485

Do o. Anzelma Kubita

Oryg.: ms AN. Jedna karta jednostr. zapis.
Mugenzai no Sono, 26 XI 1933

Maryja

Najprzewielebniejszy Ojcze Prowincjale!

List z dnia 5 bm. przeczytałem [ 1 ]. Zanim jednak coś do biskupa poślę, chciałbym bliżej poznać, jak to uczynić. Rozróżnić bowiem można w tej sprawie dwie rzeczy: erekcję i donację.

Erekcja podlega jeszcze Generalatowi i Stolicy Apostolskiej; o donacji zaś decyduje tylko Prowincja. Są więc to sprawy różne.

Sprawa erekcji minęła swój okres orientacji przygotowawczej z chwilą posłania sprawozdania do Prowincjałatu z tego, com widział i słyszał, i weszła na drogę prawną z chwilą urzędowego (urzędowo wysłał, mówi O. Eksprow[incjał] [ 2 ]) zwrócenia się Prowincjałatu do Ordynariatu w tej sprawie, i również urzędowego przesłania z. Ordynariatu "consensum" [ 3 ] (z powołaniem się nawet na kanon). Zmiana przełożonych nie może w żaden sposób wpłynąć na ważność tych aktów. W tej więc sprawie Ordynariat może najwyżej dziwić się, że "beneplacitum apostolicum" tak długo nie przychodzi.

Czy więc byłoby celowe dotykać tej sprawy przed otrzymaniem "beneplacitum"? I czy prawnie?

Propozycja zaś donacji też nie jest aktem prywatnym arcybiskupa, ale "cum Consultorum Dioecesanorum voto" [ 4 ]. Czy więc warto, zwłaszcza po odpowiedzi przychylnej na tę propozycję ze strony Prowincjałatu (sprawa osób reprezentujących urzędy jest tu obojętną), podsuwać znowu możliwość nieważności tej sprawy? - Zasadniczo zaś co do "warunków" i "obowiązków" czy nie byłoby lepiej dla swobody rozwoju nie wiązać się niczym, jak to jest w Niepokalanowach polskim i japońskim.

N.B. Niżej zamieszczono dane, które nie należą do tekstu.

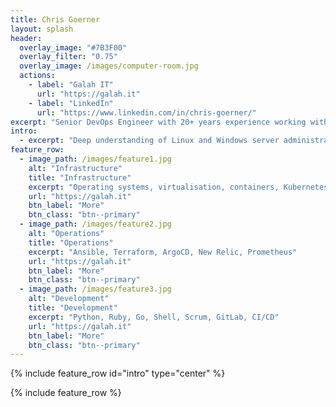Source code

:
 ```yaml
---
title: Chris Goerner
layout: splash
header:
  overlay_image: "#7B3F00"
  overlay_filter: "0.75"
  overlay_image: /images/computer-room.jpg
  actions:
    - label: "Galah IT"
      url: "https://galah.it"
    - label: "LinkedIn"
      url: "https://www.linkedin.com/in/chris-goerner/"
excerpt: "Senior DevOps Engineer with 20+ years experience working with infrastructure, operations and development teams."
intro: 
  - excerpt: "Deep understanding of Linux and Windows server administration, virtualisation, infrastructure as code, DevOps, cloud and automation platforms. Specific experience with Linux, Ansible, CI/CD, Kubernetes and GitOps."
feature_row:
  - image_path: /images/feature1.jpg
    alt: "Infrastructure"
    title: "Infrastructure"
    excerpt: "Operating systems, virtualisation, containers, Kubernetes, cloud platforms"
    url: "https://galah.it"
    btn_label: "More"
    btn_class: "btn--primary"
  - image_path: /images/feature2.jpg
    alt: "Operations"
    title: "Operations"
    excerpt: "Ansible, Terraform, ArgoCD, New Relic, Prometheus"
    url: "https://galah.it"
    btn_label: "More"
    btn_class: "btn--primary"
  - image_path: /images/feature3.jpg
    alt: "Development"
    title: "Development"
    excerpt: "Python, Ruby, Go, Shell, Scrum, GitLab, CI/CD"
    url: "https://galah.it"
    btn_label: "More"
    btn_class: "btn--primary"
---
```


{% include feature_row id="intro" type="center" %}

{% include feature_row %}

W Japonii dopiero w rok po osiedleniu się i zapoznaniu z warunkami zadecydowaliśmy o miejscu stałego pobytu. Czyż nie lepiej będzie i w Indiach pozostawić ostateczne załatwienie tej sprawy do czasu przyjazdu na miejsce?

Co do domu misyjnego zamiast klasztoru, to byłaby to chyba parafia pod kierunkiem obcego biskupa, albo okręg misyjny, ale na to ostatecznie nie wystarczy jeden, czy dwóch ojców. Zaś w klasztorze i na objęcie okręgu przygotować się najlepiej. Na takie okręgi daje Propaganda, ale dlatego, że my po dołożeniu swoich wkładów, potem musimy się usunąć, pozostawiając wszystko krajowemu świeckiemu klerowi.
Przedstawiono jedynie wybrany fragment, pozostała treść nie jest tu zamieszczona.